= Directions for this task =
Searching the material below, find each line that includes the word "engines", and copy it.

= Given records =
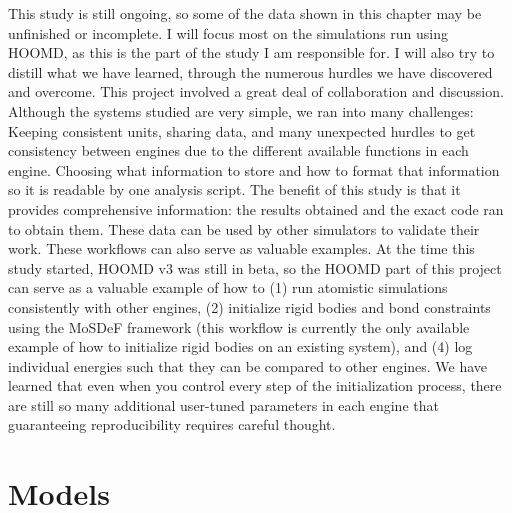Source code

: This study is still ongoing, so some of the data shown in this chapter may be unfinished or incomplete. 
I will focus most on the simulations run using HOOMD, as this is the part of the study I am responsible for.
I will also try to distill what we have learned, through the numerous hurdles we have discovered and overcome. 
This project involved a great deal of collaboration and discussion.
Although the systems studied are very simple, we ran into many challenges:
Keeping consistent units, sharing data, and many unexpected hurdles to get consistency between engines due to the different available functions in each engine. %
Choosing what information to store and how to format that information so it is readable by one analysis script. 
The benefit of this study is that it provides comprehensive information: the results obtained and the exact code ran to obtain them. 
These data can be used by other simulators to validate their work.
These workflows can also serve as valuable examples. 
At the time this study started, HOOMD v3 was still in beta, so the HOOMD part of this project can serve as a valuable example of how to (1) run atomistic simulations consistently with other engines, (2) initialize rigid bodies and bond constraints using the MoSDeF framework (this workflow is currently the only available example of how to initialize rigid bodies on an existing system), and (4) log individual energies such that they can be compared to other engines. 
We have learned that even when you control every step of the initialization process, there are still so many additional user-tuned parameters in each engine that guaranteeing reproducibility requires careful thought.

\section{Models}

* * *

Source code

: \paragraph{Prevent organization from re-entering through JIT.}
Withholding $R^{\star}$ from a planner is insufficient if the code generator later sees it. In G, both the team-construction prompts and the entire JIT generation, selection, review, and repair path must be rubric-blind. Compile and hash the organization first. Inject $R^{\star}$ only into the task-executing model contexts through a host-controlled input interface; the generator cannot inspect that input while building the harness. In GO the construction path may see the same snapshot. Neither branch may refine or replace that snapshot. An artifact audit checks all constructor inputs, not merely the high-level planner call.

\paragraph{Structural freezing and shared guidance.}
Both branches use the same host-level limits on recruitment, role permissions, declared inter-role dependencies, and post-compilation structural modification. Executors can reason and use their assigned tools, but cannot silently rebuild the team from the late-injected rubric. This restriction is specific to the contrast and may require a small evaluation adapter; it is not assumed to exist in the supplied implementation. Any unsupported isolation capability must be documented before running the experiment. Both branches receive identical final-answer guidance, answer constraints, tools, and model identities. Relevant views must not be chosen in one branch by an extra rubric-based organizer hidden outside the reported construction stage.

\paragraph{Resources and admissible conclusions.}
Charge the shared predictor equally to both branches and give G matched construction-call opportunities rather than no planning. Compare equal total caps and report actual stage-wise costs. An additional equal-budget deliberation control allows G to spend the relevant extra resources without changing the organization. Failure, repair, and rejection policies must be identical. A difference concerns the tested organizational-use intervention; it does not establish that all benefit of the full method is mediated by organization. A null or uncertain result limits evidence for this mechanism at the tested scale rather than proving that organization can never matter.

==

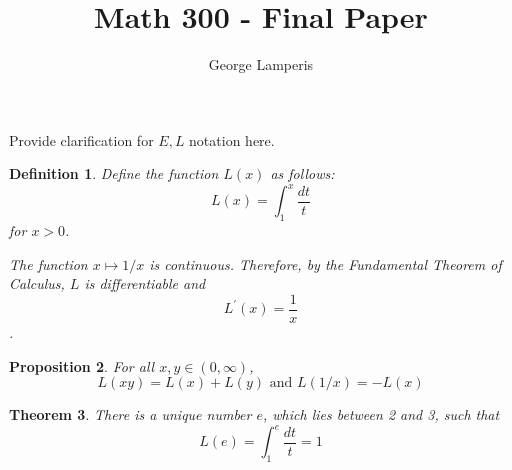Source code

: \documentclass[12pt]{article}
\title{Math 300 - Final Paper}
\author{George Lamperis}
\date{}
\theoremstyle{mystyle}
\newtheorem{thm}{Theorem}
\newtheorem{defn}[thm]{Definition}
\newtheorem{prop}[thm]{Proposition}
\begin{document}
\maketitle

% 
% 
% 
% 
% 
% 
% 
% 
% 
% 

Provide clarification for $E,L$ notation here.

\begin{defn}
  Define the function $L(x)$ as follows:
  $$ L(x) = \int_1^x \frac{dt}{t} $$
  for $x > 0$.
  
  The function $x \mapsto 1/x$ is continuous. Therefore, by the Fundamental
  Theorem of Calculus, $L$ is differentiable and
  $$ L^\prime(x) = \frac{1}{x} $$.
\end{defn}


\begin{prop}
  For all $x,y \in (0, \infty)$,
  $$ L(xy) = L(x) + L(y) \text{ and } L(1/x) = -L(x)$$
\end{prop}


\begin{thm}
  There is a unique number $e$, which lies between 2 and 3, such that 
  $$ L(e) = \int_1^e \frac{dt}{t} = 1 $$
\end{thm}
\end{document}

= Task result =
Keeping consistent units, sharing data, and many unexpected hurdles to get consistency between engines due to the different available functions in each engine. %
At the time this study started, HOOMD v3 was still in beta, so the HOOMD part of this project can serve as a valuable example of how to (1) run atomistic simulations consistently with other engines, (2) initialize rigid bodies and bond constraints using the MoSDeF framework (this workflow is currently the only available example of how to initialize rigid bodies on an existing system), and (4) log individual energies such that they can be compared to other engines. 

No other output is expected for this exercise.